(Stored dataset items)
▼

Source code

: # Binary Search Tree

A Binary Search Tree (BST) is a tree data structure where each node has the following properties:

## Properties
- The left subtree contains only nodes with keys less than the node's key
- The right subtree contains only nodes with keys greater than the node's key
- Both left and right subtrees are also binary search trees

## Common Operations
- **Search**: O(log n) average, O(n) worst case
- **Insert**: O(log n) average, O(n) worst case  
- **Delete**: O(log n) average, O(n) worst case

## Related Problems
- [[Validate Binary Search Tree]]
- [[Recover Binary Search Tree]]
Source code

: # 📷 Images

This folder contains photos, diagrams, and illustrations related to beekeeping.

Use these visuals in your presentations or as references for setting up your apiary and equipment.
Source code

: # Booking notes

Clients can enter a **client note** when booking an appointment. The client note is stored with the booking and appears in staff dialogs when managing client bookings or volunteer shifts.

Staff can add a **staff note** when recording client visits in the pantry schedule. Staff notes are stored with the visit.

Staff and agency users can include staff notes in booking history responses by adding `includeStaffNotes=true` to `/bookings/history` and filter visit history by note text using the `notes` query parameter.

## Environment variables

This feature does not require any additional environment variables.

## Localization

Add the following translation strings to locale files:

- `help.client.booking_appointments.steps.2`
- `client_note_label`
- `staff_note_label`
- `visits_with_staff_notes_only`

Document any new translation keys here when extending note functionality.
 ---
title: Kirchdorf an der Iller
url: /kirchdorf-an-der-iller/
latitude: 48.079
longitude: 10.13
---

▲

- _YOUR TASK_
Go through the records line by line and give the number of lines with the string "when" in them, stating nothing else.

- _EXERCISE RESPONSE_
3